- The Consumer Confidence Index fell in April to 120.3, after hitting 125.6 in March, a high not seen since December 2000.
- The Conference Board said Tuesday that American consumers' assessment of current economic conditions has dropped lately.
- Consumers are also less upbeat about the job market.
Consumers' assessment of current economic conditions fell in April, as fewer people believe business conditions are "good," according to the latest data from The Conference Board.
The Consumer Confidence Index dropped to 120.3 in April, while economists were expecting the index to only fall to 122.9 for the month, according to Thomson Reuters consensus estimates.
The closely monitored index last hit 125.6 in March, its highest level since December 2000. Prior to that, the index stood at 116.1 in February.

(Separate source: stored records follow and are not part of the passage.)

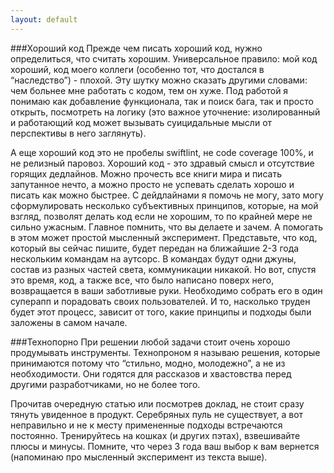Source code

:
 ```yaml
---
layout: default
---
```


###Хороший код
  Прежде чем писать хороший код, нужно определиться, что считать хорошим. 
  Универсальное правило: мой код хороший, код моего коллеги (особенно тот, что достался в “наследство”) - плохой. 
  Эту шутку можно сказать другими словами: чем больнее мне работать с кодом, тем он хуже. 
  Под работой я понимаю как добавление функционала, так и поиск бага, так и просто открыть, 
  посмотреть на логику (это важное уточнение: изолированный и работающий код может вызывать 
  суицидальные мысли от перспективы в него заглянуть). 
  
  А еще хороший код это не пробелы swiftlint, не code coverage 100%, и не релизный паровоз. 
  Хороший код - это здравый смысл и отсутствие горящих дедлайнов. 
  Можно прочесть все книги мира и писать запутанное нечто, а можно просто не успевать сделать 
  хорошо и писать как можно быстрее. С дейдлайнами я помочь не могу, зато могу сформулировать несколько 
  субъективных принципов, которые, на мой взгляд, позволят делать код если не хорошим, то по крайней мере 
  не сильно ужасным. Главное помнить, что вы делаете и зачем. А помогать в этом может простой мысленный эксперимент. 
  Представьте, что код, который вы сейчас пишите, будет передан на ближайшие 2-3 года нескольким командам на аутсорс. 
  В командах будут одни джуны, состав из разных частей света, коммуникации никакой. 
  Но вот, спустя это время, код, а также все, что было написано поверх него, возвращается в ваши заботливые руки. 
  Необходимо собрать его в один суперапп и порадовать своих пользователей. И то, насколько труден будет этот процесс, 
  зависит от того, какие принципы и подходы были заложены в самом начале.</p>

###Технопорно
При решении любой задачи стоит очень хорошо продумывать инструменты. Технопроном я называю решения, которые 
  принимаются потому что “стильно, модно, молодежно”, а не из необходимости. Они годятся для рассказов и хвастовства 
  перед другими разработчиками, но не более того. 
  
  Прочитав очередную статью или посмотрев доклад, не стоит сразу тянуть увиденное в продукт. 
  Серебряных пуль не существует, а вот неправильно и не к месту примененные подходы встречаются постоянно. 
  Тренируйтесь на кошках (и других пэтах), взвешивайте плюсы и минусы. 
  Помните, что через 3 года ваш выбор к вам вернется (напоминаю про мысленный эксперимент из текста выше).  
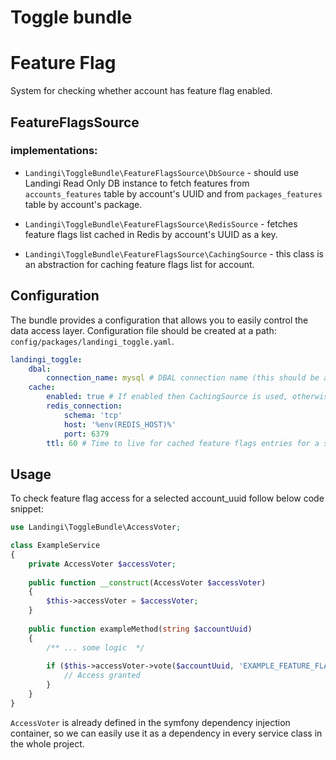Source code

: # Toggle bundle

# Feature Flag

System for checking whether account has feature flag enabled.

## FeatureFlagsSource

### implementations:

* `Landingi\ToggleBundle\FeatureFlagsSource\DbSource` - should use Landingi Read Only DB instance to fetch features from
  `accounts_features` table by account's UUID and from `packages_features` table by account's package.

* `Landingi\ToggleBundle\FeatureFlagsSource\RedisSource` - fetches feature flags list cached in Redis by account's UUID
  as a key.

* `Landingi\ToggleBundle\FeatureFlagsSource\CachingSource` - this class is an abstraction for caching feature flags list
  for account.

## Configuration

The bundle provides a configuration that allows you to easily control the data access layer. Configuration file should
be created at a path: `config/packages/landingi_toggle.yaml`.

```yaml
landingi_toggle:
    dbal:
        connection_name: mysql # DBAL connection name (this should be a read only connection, for a better performance)
    cache:
        enabled: true # If enabled then CachingSource is used, otherwise DbSource is used to fetch the feature flags
        redis_connection:
            schema: 'tcp'
            host: '%env(REDIS_HOST)%'
            port: 6379
        ttl: 60 # Time to live for cached feature flags entries for a selected account_uuid
```

## Usage

To check feature flag access for a selected account_uuid follow below code snippet:

```php
use Landingi\ToggleBundle\AccessVoter;

class ExampleService
{
    private AccessVoter $accessVoter;
 
    public function __construct(AccessVoter $accessVoter)
    {
        $this->accessVoter = $accessVoter;
    }
    
    public function exampleMethod(string $accountUuid)
    {
        /** ... some logic  */
        
        if ($this->accessVoter->vote($accountUuid, 'EXAMPLE_FEATURE_FLAG')) {
            // Access granted
        }
    }
}
```

`AccessVoter` is already defined in the symfony dependency injection container, so we can easily use it as a dependency in every service class in the whole project.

"Consumer confidence ... still remains at strong levels," Lynn Franco, director of economic indicators at The Conference Board, said in a statement on Tuesday. "Consumers assessed current business conditions and, to a lesser extent, the labor market less favorably [in April] than in March."
"Looking ahead, consumers were somewhat less optimistic about the short-term outlook for business conditions, employment and income prospects," Franco added.
Those individuals saying business conditions are "good" declined to 30.2 percent in April from 32.4 percent, while those saying business conditions are "bad" increased slightly, to 13.8 percent from 13.1 percent.
Consumers' outlook for the labor market was also less upbeat for the month, the survey showed. The proportion of people expecting more jobs in the months ahead declined to 23.0 percent from 23.8 percent.
The monthly Consumer Confidence Survey is conducted for The Conference Board by Nielsen. The cutoff date for the preliminary results was April 13.